A Jeff le habría gustado hablar con ellos, preguntarles qué querían, por qué los tenían prisioneros en la cima de la colina y cómo podían comprar su libertad, pero no conocía su lengua, desde luego, y aunque la conociese, dudaba de que se dignasen contestarle. No; sólo lo miraban, con las armas en alto, esperando. Jeff podía avanzar valientemente hacia ellos, para que lo matasen como al hermano de Mathias, o dar media vuelta y subir entre las plantas, los estridentes pájaros y la oscuridad. No había alternativa.
Así que empezó a escalar.
La subida fue inexplicablemente más fácil que la bajada. Estaba el esfuerzo de la escalada, por supuesto, la implacable acción de la gravedad, pero los tallos de la planta le causaron menos dificultades, como si se apartaran a su paso, en lugar de frenarlo enredándose entre sus piernas. Y lo más curioso fue que los pájaros guardaron silencio. Jeff especuló al respecto mientras subía. Supuso que se habrían ido mientras los mayas y él mantenían su muda confrontación al pie de la colina; de ser así, sin embargo, no entendía cómo no había oído sus aleteos. ¿Y por qué no había notado la presencia de los pájaros antes, cuando aún era de día? A juzgar por el volumen de sus graznidos, debían de ser muchos, y era extraño que no hubiese reparado en ellos. La única explicación que se le ocurrió fue que habían llegado al atardecer, mientras Mathias y él estaban demasiado ocupados tratando de rescatar a Pablo del pozo. Pero era obvio que los pájaros pasarían la noche allí, así que podría encontrar los nidos por la mañana. Y acaso también algunos huevos. Por lo menos construiría trampas para coger algún espécimen adulto. Esta idea lo reconfortó. Aunque destilasen la orina y recogieran las gotas del rocío, nada de eso les ayudaría a alimentarse. Jeff había intentado eludir ese problema, porque pensaba que sería incapaz de encontrar una solución, pero la solución se presentó sola, como un regalo inesperado.
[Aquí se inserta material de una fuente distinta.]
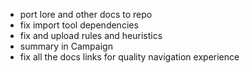 - port lore and other docs to repo
- fix import tool dependencies
- fix and upload rules and heuristics
- summary in Campaign
- fix all the docs links for quality navigation experience
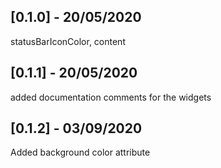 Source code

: ## [0.1.0] - 20/05/2020

statusBarIconColor, content

## [0.1.1] - 20/05/2020

added documentation comments for the widgets

## [0.1.2] - 03/09/2020

Added background color attribute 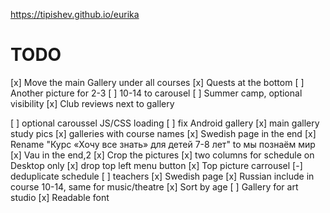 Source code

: https://tipishev.github.io/eurika

# TODO

[x] Move the main Gallery under all courses
[x] Quests at the bottom
[ ] Another picture for 2-3
[ ] 10-14 to carousel
[ ] Summer camp, optional visibility
[x] Club reviews next to gallery

[ ] optional caroussel JS/CSS loading
[ ] fix Android gallery
[x] main gallery study pics
[x] galleries with course names
[x] Swedish page in the end
[x] Rename "Курс «Хочу все знать» для детей 7-8 лет" to мы познаём мир
[x] Vau in the end,2
[x] Crop the pictures
[x] two columns for schedule on Desktop only
[x] drop top left menu button
[x] Top picture carrousel
[-] deduplicate schedule
[ ] teachers
[x] Swedish page
[x] Russian include in course 10-14, same for music/theatre
[x] Sort by age
[ ] Gallery for art studio
[x] Readable font
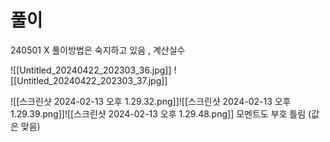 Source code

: # 풀이
240501 X 풀이방법은 숙지하고 있음 , 계산실수

![[Untitled_20240422_202303_36.jpg]]
![[Untitled_20240422_202303_37.jpg]]



![[스크린샷 2024-02-13 오후 1.29.32.png]]![[스크린샷 2024-02-13 오후 1.29.39.png]]![[스크린샷 2024-02-13 오후 1.29.48.png]]
모멘트도 부호 틀림 (값은 맞음)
Necesitarían un material delgado pero fuerte, como el hilo de pescar. Pero estaba demasiado cansado para pensar nada más. No importaba; tenía tiempo de sobra. Lo único que debía hacer ahora era regresar a la tienda y dormir. Estaba seguro de que por la mañana, cuando saliera el sol, lo vería todo más claro: las cosas que aún quedaban por hacer y la forma en que conseguirían hacerlas.